The Aggregate Picture — Mandate vs. Available Infrastructure
| Category | Category Required FY25-26 Available Today Gap | Available Today | Gap |
|---|---|---|---|
| Cat I – Rigid | ~9.72 lakh MT | ~3–3.56 lakh MT food-grade rPET (FSSAI-authorized); industrial grade for non-food | ~6 lakh MT gap for food-grade; HDPE/PP food-contact has no approved pathway |
| Cat II – Flexible | ~5.14 lakh MT | Near-zero for food-contact; industrial-grade recycled PE/PP for non-food only | Structurally unresolved for food-contact; no FSSAI-approved recycled PP/PE pathway |
| Cat III – MLP | ~0.40 lakh MT (plastic layer) | Very limited; chemical recycling nascent and not portal-registered | Modest but gap persists |
| TOTAL | ~15.26 lakh MT | Significantly below aggregate demand | Large structural gap across all categories |
CLOSING THE GAP — INVESTMENT AND REGULATORY ACTIONS REQUIRED
| Investment Area | What Is Needed | Indicative Requirement |
|---|---|---|
| Food-grade rPET plant expansion | Scale from 17 plants (~3.56 lakh MT/year) to 50+ plants (~15 lakh MT/year) by FY 2028-29; super-clean decontamination technology required. | INR 8,000–12,000 Cr |
| Chemical recycling Feedstock infrastructure | Pyrolysis and depolymerization plants for flexible and MLP waste — the only pathway to food-grade recycled PE/PP. | INR 4,000–6,000 Cr |
| Post-consumer collection & traceability | Formalization of 2M+ waste collectors; post-consumer waste segregation; chain-of-custody digital infrastructure. | INR 2,000–4,000 Cr |
| TOTAL | 5-year investment to achieve FY 2028-29 target infrastructure at scale | INR 15,000–25,000 Cr |
| # | Action Required | Why It Is Critical | Priority |
|---|---|---|---|
| 1 | FSSAI must publish food-grade guidelines for recycled PE and PP | 10% flexible packaging target is structurally unachievable for food-contact without this. Also unblocks Cat I HDPE/PP food-contact recycling. Single action that unlocks private rPE and rPP investment overnight. | CRITICAL – FY 2025-26 |
| 2 | CPCB must publish a registration framework for chemical recyclers | Chemical recycling is recognized under the 10th Amendment — but without a portal registration mechanism, brands cannot claim it toward UReP targets. | HIGH – FY 2025-26 |
| 3 | MoEFCC must distinguish Post-Consumer from Post-Industrial Waste | Current rules count manufacturing scrap as equivalent to genuinely recycled post-consumer plastic — a fundamental integrity gap that undermines India’s circular economy credentials internationally. | HIGH – FY 2025-26 |
The mandate is historic. The gap is real. The opportunity is enormous.
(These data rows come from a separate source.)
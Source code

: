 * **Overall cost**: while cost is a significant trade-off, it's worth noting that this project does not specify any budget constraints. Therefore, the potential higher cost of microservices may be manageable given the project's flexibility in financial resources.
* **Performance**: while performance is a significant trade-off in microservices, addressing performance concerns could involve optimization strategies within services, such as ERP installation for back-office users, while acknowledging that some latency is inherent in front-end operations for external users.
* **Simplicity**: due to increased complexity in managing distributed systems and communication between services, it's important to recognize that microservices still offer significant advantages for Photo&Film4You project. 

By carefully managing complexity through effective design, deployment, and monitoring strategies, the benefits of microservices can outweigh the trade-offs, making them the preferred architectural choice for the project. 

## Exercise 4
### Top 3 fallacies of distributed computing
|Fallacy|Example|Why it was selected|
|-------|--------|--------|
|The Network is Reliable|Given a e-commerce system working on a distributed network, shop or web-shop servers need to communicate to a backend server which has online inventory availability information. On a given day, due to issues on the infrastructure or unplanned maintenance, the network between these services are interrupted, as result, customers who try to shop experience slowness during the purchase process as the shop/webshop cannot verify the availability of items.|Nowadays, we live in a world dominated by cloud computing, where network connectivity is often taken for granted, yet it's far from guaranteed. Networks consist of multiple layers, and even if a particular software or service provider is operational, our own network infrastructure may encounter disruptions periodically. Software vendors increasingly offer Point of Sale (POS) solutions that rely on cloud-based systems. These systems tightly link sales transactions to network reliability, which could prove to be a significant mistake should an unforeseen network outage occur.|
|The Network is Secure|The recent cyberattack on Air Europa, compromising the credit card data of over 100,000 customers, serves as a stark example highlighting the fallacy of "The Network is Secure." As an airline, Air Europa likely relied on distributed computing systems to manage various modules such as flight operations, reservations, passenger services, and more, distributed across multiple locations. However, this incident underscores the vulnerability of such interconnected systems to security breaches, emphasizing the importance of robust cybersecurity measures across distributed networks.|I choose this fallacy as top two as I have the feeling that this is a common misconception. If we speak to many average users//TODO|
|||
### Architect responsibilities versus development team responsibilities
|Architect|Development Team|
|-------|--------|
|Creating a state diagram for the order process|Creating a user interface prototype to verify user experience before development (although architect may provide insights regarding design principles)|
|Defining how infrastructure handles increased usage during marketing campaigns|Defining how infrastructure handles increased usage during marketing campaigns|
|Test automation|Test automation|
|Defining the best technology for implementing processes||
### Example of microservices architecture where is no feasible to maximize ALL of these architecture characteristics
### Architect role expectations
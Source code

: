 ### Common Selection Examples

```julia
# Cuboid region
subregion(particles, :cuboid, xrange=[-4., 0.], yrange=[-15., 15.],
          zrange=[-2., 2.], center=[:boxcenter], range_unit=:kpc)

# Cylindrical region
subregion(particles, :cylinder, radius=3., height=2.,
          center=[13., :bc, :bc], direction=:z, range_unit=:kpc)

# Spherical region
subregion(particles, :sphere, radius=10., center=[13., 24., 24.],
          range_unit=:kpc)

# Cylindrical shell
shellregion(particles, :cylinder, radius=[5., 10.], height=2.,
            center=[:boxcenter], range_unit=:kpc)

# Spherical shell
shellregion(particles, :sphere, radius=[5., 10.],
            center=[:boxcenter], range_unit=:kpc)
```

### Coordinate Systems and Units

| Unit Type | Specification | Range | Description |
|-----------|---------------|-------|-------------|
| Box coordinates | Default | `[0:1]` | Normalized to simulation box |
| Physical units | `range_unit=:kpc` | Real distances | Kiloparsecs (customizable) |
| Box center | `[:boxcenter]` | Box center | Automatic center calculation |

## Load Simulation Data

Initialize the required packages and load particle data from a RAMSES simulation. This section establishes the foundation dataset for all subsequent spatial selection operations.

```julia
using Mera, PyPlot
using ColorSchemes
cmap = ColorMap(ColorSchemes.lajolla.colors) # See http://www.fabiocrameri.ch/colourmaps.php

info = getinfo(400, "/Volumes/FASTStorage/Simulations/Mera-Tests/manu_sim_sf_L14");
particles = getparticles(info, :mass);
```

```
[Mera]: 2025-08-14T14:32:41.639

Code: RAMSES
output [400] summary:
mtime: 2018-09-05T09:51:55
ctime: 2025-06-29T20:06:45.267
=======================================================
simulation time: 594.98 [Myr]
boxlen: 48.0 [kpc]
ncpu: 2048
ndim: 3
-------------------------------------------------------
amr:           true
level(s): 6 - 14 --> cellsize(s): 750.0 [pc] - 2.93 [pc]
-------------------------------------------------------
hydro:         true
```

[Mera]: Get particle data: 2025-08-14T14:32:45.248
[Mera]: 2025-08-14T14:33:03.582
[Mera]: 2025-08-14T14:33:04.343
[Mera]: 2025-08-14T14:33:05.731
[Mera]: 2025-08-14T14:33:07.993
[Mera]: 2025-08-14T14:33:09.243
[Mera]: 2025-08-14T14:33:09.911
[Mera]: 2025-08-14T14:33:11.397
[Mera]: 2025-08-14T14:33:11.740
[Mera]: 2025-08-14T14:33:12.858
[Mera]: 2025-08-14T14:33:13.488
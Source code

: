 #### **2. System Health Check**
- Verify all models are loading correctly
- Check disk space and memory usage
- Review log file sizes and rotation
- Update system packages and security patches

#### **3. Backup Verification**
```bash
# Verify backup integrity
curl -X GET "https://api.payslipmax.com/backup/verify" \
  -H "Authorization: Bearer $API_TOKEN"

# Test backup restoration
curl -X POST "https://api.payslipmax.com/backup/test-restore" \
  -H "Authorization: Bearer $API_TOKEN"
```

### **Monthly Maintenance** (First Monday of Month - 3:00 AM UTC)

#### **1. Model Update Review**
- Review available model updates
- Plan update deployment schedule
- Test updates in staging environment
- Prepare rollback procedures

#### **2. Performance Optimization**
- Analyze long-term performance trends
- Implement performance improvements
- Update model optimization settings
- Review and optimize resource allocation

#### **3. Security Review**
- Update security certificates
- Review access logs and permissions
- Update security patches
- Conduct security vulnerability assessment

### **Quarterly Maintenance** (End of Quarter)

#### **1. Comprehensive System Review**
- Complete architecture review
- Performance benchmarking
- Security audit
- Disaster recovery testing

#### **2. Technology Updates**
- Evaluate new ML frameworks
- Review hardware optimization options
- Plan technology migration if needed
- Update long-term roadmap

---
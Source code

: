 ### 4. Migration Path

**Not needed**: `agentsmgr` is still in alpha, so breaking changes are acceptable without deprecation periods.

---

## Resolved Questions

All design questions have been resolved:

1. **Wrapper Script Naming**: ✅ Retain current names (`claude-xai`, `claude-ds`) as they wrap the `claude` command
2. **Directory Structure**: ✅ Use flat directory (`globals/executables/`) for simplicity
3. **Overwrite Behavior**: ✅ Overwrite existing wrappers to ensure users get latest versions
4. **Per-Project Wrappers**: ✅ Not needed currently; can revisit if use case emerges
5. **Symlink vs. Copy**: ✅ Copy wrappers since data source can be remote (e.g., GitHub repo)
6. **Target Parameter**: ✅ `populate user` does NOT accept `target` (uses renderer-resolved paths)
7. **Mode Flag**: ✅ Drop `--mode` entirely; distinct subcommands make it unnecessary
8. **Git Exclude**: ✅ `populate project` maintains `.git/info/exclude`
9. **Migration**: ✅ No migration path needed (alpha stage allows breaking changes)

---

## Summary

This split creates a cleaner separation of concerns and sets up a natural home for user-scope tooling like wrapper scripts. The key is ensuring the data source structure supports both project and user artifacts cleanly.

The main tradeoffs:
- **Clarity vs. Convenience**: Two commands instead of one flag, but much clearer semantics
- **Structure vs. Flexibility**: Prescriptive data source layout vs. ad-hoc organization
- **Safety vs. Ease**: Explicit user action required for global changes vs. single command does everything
India’s ambition on circularity and self-reliance through recycled material use is real. The infrastructure challenge is the critical path. The regulatory and capital response will define whether this mandate transforms India’s packaging economy — or remains a target on paper.
About the Authors: Abhishek Garg is the Chartered Accountant from 2017 batch and is currently operating as Founder & CEO of A A Garg & Co. and Ipsita Roy, MBA and postgraduate in Env. Sc. Is currently serving as the AVP of A A Garg & Co. (A2G) which is recognized as India’s specialist EPR & Circularity assurance and advisory practice — advising 75+ Fortune 500 companies and 400+ PIBOs.
Data Sources: CPCB Registered PIBO Disclosures FY24-25; A2G UReP & Reuse White Paper 2026; FSSAI FSS (Packaging) First Amendment Regulations 2025; WIREs Energy & Environment — Hossain et al., 2024; BIS IS 14534:2023; PWMR 10th Amendment, 31 March 2026. Figures are indicative. This article is for industry discussion and does not constitute legal or compliance advice.